Saved entries:
_ _ _ _ _

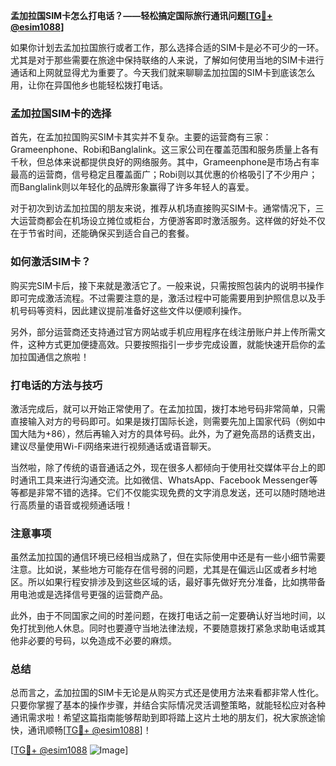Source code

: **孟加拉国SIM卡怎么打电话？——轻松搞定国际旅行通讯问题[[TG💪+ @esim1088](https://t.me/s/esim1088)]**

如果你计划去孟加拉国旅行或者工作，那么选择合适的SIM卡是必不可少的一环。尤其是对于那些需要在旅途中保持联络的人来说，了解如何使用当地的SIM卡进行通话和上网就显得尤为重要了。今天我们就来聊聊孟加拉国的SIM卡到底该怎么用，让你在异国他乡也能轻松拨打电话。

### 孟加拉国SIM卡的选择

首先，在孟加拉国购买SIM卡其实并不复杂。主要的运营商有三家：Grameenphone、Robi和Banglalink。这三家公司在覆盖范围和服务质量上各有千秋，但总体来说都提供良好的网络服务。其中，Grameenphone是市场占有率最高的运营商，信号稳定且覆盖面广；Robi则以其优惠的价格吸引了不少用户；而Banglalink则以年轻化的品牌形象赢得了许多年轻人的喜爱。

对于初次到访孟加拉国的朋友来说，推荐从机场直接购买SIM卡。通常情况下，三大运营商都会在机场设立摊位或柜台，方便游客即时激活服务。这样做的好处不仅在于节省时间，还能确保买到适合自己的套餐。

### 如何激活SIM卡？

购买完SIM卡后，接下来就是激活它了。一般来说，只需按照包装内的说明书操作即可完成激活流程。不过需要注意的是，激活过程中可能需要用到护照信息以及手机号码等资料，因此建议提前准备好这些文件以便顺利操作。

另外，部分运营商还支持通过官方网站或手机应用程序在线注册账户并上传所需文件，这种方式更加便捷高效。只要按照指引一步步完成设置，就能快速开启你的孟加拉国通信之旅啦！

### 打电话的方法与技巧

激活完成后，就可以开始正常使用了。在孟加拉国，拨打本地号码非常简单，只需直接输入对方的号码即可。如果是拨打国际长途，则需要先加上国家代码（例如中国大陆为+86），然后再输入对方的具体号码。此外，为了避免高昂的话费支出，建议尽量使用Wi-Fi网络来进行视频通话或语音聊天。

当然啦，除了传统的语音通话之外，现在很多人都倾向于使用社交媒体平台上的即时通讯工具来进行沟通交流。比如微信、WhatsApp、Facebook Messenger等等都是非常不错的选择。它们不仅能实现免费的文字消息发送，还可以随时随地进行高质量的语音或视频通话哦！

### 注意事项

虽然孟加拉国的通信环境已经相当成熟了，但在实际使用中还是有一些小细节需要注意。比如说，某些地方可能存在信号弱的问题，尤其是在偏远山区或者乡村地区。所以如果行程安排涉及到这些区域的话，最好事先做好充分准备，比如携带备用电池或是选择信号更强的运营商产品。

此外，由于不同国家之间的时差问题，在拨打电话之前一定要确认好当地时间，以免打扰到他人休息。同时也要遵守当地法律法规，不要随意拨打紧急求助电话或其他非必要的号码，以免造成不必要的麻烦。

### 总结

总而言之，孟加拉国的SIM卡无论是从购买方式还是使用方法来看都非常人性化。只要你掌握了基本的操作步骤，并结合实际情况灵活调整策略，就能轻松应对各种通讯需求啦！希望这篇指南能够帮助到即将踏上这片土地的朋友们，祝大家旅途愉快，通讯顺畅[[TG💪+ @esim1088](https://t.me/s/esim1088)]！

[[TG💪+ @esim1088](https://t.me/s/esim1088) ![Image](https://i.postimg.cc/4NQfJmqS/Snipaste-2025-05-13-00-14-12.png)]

_ _ _ _ _

Without the pictures, give all of the entries above again exactly.

> **RESPONSE**
Source code

: **孟加拉国SIM卡怎么打电话？——轻松搞定国际旅行通讯问题[[TG💪+ @esim1088](https://t.me/s/esim1088)]**

如果你计划去孟加拉国旅行或者工作，那么选择合适的SIM卡是必不可少的一环。尤其是对于那些需要在旅途中保持联络的人来说，了解如何使用当地的SIM卡进行通话和上网就显得尤为重要了。今天我们就来聊聊孟加拉国的SIM卡到底该怎么用，让你在异国他乡也能轻松拨打电话。

### 孟加拉国SIM卡的选择

首先，在孟加拉国购买SIM卡其实并不复杂。主要的运营商有三家：Grameenphone、Robi和Banglalink。这三家公司在覆盖范围和服务质量上各有千秋，但总体来说都提供良好的网络服务。其中，Grameenphone是市场占有率最高的运营商，信号稳定且覆盖面广；Robi则以其优惠的价格吸引了不少用户；而Banglalink则以年轻化的品牌形象赢得了许多年轻人的喜爱。

对于初次到访孟加拉国的朋友来说，推荐从机场直接购买SIM卡。通常情况下，三大运营商都会在机场设立摊位或柜台，方便游客即时激活服务。这样做的好处不仅在于节省时间，还能确保买到适合自己的套餐。

### 如何激活SIM卡？

购买完SIM卡后，接下来就是激活它了。一般来说，只需按照包装内的说明书操作即可完成激活流程。不过需要注意的是，激活过程中可能需要用到护照信息以及手机号码等资料，因此建议提前准备好这些文件以便顺利操作。

另外，部分运营商还支持通过官方网站或手机应用程序在线注册账户并上传所需文件，这种方式更加便捷高效。只要按照指引一步步完成设置，就能快速开启你的孟加拉国通信之旅啦！

### 打电话的方法与技巧

激活完成后，就可以开始正常使用了。在孟加拉国，拨打本地号码非常简单，只需直接输入对方的号码即可。如果是拨打国际长途，则需要先加上国家代码（例如中国大陆为+86），然后再输入对方的具体号码。此外，为了避免高昂的话费支出，建议尽量使用Wi-Fi网络来进行视频通话或语音聊天。

当然啦，除了传统的语音通话之外，现在很多人都倾向于使用社交媒体平台上的即时通讯工具来进行沟通交流。比如微信、WhatsApp、Facebook Messenger等等都是非常不错的选择。它们不仅能实现免费的文字消息发送，还可以随时随地进行高质量的语音或视频通话哦！

### 注意事项

虽然孟加拉国的通信环境已经相当成熟了，但在实际使用中还是有一些小细节需要注意。比如说，某些地方可能存在信号弱的问题，尤其是在偏远山区或者乡村地区。所以如果行程安排涉及到这些区域的话，最好事先做好充分准备，比如携带备用电池或是选择信号更强的运营商产品。

此外，由于不同国家之间的时差问题，在拨打电话之前一定要确认好当地时间，以免打扰到他人休息。同时也要遵守当地法律法规，不要随意拨打紧急求助电话或其他非必要的号码，以免造成不必要的麻烦。

### 总结

总而言之，孟加拉国的SIM卡无论是从购买方式还是使用方法来看都非常人性化。只要你掌握了基本的操作步骤，并结合实际情况灵活调整策略，就能轻松应对各种通讯需求啦！希望这篇指南能够帮助到即将踏上这片土地的朋友们，祝大家旅途愉快，通讯顺畅[[TG💪+ @esim1088](https://t.me/s/esim1088)]！

[[TG💪+ @esim1088](https://t.me/s/esim1088) ![Image](https://i.postimg.cc/4NQfJmqS/Snipaste-2025-05-13-00-14-12.png)]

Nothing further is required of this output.